Ludolph: I would like to open up the ESP safety question to include any ESP manufacturer respresentatives who may be in the audience. What are the ESP manufacturers doing to help improve the safety and operation of their equipment, and, in turn, the overall safety of the refineries?

Dahlberg: Hamon Research Cottrell has supplied a large number of precipitators to US refineries during the last 15 years. Many of these suggestions are implemented in our design, and we participate in a hazard and operability (HAZOP) study at the beginning of each design process. An additional level of protection would be to limit the power to the operating transformer and rectifiers at startup to stay below the threshold of sparking, which will eliminate a source of sparking in the precipitator and a potential source of ignition of combustible gases.

Catalysts

Under what conditions do gasoline-sulfur reduction additives and catalysts reduce sulfur in gasoline, and by how much? What is the lowest gasoline-sulfur level for which the gasoline-sulfur reduction products are effective? At this gasoline-sulfur level, please quantify the gasoline-sulfur reduction and the amount of additive-catalyst required.
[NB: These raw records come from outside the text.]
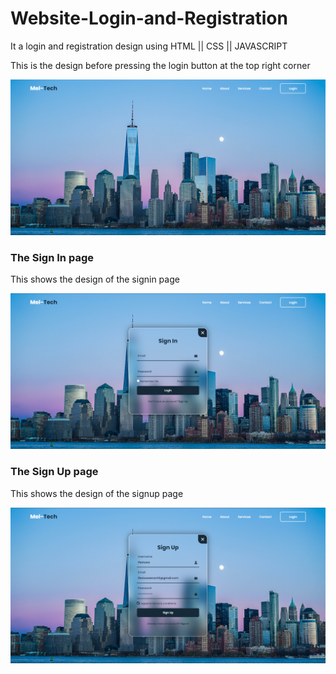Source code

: # Website-Login-and-Registration
It a login and registration design using HTML || CSS || JAVASCRIPT 

This is the design before pressing the login button at the top right corner

![the design](screenshot/1.PNG)

<h3>The Sign In page</h3>
<p>This shows the design of the signin page </p>

![the login screenshot](screenshot/2.PNG)

<h3>The Sign Up page</h3>
<p>This shows the design of the signup page </p>

![the login screenshot](screenshot/3.PNG)
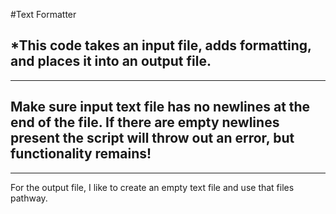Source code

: #Text Formatter

*This code takes an input file, adds formatting, and places it into an output file.
---
---
Make sure input text file has no newlines at the end of the file. If there are empty newlines present the script will throw out an error, but functionality remains!
---
---
For the output file, I like to create an empty text file and use that files pathway. 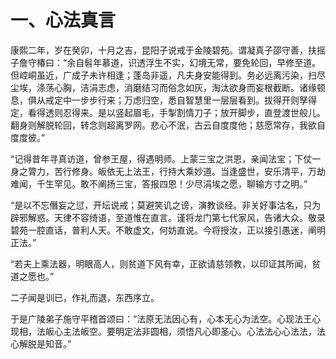 # 一、心法真言

康熙二年，岁在癸卯，十月之吉，昆阳子说戒于金陵碧苑。谓凝真子邵守善，扶摇子詹守椿曰：“余自髫年慕道，识透浮生不实，幻境无常，要免轮回，早修至道。但崆峒虽近，广成子未许相逢；蓬岛非遥，凡夫身安能得到。务必远离污染，扫尽尘埃，涤荡心胸，洁涓志虑，消磨结习而俗念如灰，淘汰欲身而妄根截断。诸缘顿息，俱从戒定中一步步行来；万虑归空，悉自智慧里一层层看到。拔得开则孥得定，看得透则忍得来。是以竖起眉毛，手掣割情刀子；放开脚步，直登渡世般儿。翻身则解脱轮回，转念则超离罗网。悲心不泯，古云自度度他；慈愿常存，我欲自度度彼。”

“记得昔年寻真访道，曾参王屋，得遇明师。上蒙三宝之洪恩，亲闻法宝；下仗一身之膂力，苦行修身。皈依无上法王，行持大乘妙道。当逢盛世，安乐清平，万劫难闻，千生罕见。敢不阐扬三宝，答报四恩！少尽涓埃之愿，聊输方寸之明。”

“是以不忘僭妄之愆，开坛说戒；莫避笑讥之谤，演教谈经。非关好事沽名，只为辟邪解惑。天律不容绮语，至道惟在直言。谨将龙门第七代家风，告诸大众。敬录碧苑一腔直话，普利人天。不敢虚文，何妨直说。今将授汝，正以接引愚迷，阐明正法。”

“若夫上乘法器，明眼高人，则贫道下风有幸，正欲请慈领教，以印证其所闻，贫道之愿也。”

二子闻是训已，作礼而退，东西序立。

于是广陵弟子施守平稽首颂曰：“法原无法因心有，心本无心为法空。心现法王心现相，法皈心主法皈空。要明定法非圆相，须悟凡心即圣心。心法法心心法法，法心解脱是知音。”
Larsen: That is a very long breath of a question. I will summarize some of Marathon's findings on gasoline-sulfur reduction additives. We have done a lot of testing in our pilot plant in the past. Some of that has already been presented. You can reference Jeff Sexton's response to Question 46 of the 2009 AFPM Q&A FCC session if you want to see a little more data.

In general, we already mentioned our pre and post-treat scenarios and went over how gasoline-sulfur reduction additives work. I will hit on the mechanism of how we believe they work, some of the variables that would impact their performance, and then some of our more recent testing and applicability at already low gasoline-sulfur levels.
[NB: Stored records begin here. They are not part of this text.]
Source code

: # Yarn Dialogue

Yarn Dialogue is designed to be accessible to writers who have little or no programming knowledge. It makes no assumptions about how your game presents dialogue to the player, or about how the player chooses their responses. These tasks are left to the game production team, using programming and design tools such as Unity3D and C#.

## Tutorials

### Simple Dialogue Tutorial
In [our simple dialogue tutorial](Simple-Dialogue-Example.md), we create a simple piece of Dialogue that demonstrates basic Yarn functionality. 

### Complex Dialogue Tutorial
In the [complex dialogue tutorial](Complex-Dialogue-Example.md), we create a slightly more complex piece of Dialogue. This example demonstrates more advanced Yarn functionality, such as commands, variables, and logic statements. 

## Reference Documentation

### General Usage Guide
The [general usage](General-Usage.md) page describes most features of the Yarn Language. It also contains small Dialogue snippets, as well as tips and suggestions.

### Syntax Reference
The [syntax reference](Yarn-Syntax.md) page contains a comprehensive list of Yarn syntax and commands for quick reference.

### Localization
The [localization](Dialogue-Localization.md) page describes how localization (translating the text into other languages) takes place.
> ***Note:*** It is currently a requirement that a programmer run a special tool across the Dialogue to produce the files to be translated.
In terms of the mechanism, in our pilot-plant testing, we have seen that recombinant reactions play a large role. So no matter what feed-sulfur species end up entering the pilot plant, we get the same gasoline-sulfur species coming out the backend, thereby emphasizing that recombinant reactions in the riser play a large, dominating role in generating gasoline-sulfur species. The additives we tested, for the most part, will crack the gasoline-sulfur species into H2S. I believe there is other technology that will move the sulfur down into coke.

Several variables can cause an effect. Bart already identified vanadium as one of them. Vanadium's impact on the gasoline sulfur-to-feed sulfur ratio in one of our units with operation at low and high-vanadium levels is very significant.

We also have done testing with nitrogen and noticed big effects in the gasoline sulfur. In general, we have tried many types of gasoline-sulfur reduction catalysts and found two that worked well for us. It is important to recognize the importance of balancing the ability of the gasoline-sulfur reduction catalyst to reduce sulfur without having any adverse yield impacts.

We have done economic modeling and confirmed the pilot-plant testing with actual unit post-audits to find additives that work best for us, and we have then gone on to do some of our testing recently at already low gasoline-sulfur levels.

The gasoline sulfur we are starting at is 20 ppm. This is full-range gasoline-sulfur concentration. We have experienced about the same reduction in gasoline sulfur that previously occurred when starting with higher levels of gasoline sulfur. It appears, then, that the additives we have tested worked in about the same range, even when starting with lower gasoline-sulfur levels or reloads.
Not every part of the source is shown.